_Your assignment_
A single figure is required: the number of lines below that contain "nubes".

Data for review: Begin

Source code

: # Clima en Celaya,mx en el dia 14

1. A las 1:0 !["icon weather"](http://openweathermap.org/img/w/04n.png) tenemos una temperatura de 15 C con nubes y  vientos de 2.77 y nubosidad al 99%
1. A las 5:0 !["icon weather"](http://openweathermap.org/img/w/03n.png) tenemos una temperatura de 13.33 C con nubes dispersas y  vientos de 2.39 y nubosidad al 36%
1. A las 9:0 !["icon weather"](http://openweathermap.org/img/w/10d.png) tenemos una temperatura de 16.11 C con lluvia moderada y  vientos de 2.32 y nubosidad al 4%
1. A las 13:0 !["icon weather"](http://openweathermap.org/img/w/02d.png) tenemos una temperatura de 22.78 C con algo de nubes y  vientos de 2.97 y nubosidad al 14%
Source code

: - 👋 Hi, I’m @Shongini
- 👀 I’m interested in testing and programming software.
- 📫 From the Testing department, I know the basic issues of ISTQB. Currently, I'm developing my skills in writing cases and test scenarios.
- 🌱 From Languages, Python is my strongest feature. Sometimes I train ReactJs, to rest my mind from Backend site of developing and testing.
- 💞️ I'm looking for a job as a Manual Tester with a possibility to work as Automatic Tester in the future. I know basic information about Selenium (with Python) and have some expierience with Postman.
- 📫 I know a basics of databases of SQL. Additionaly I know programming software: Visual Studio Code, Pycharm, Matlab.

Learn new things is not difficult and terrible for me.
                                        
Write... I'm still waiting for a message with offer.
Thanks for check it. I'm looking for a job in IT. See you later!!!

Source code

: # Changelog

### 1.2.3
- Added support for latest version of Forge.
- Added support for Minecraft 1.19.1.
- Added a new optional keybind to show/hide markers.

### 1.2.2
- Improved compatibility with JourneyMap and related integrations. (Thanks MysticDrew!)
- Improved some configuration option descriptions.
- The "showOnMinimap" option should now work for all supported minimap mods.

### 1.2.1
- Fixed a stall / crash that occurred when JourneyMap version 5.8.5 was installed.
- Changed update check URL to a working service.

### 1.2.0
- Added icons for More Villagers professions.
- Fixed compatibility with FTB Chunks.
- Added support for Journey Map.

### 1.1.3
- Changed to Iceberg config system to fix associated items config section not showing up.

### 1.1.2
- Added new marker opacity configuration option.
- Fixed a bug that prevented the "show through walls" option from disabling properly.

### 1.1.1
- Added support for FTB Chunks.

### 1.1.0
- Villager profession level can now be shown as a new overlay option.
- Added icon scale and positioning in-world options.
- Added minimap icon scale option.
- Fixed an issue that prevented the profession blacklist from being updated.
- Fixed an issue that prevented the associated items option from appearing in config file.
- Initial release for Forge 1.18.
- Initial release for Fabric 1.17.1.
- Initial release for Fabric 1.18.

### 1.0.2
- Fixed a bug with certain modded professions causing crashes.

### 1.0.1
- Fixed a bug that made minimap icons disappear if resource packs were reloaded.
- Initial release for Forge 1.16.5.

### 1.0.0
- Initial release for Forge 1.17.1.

Data for review: End

_Result of the task_
3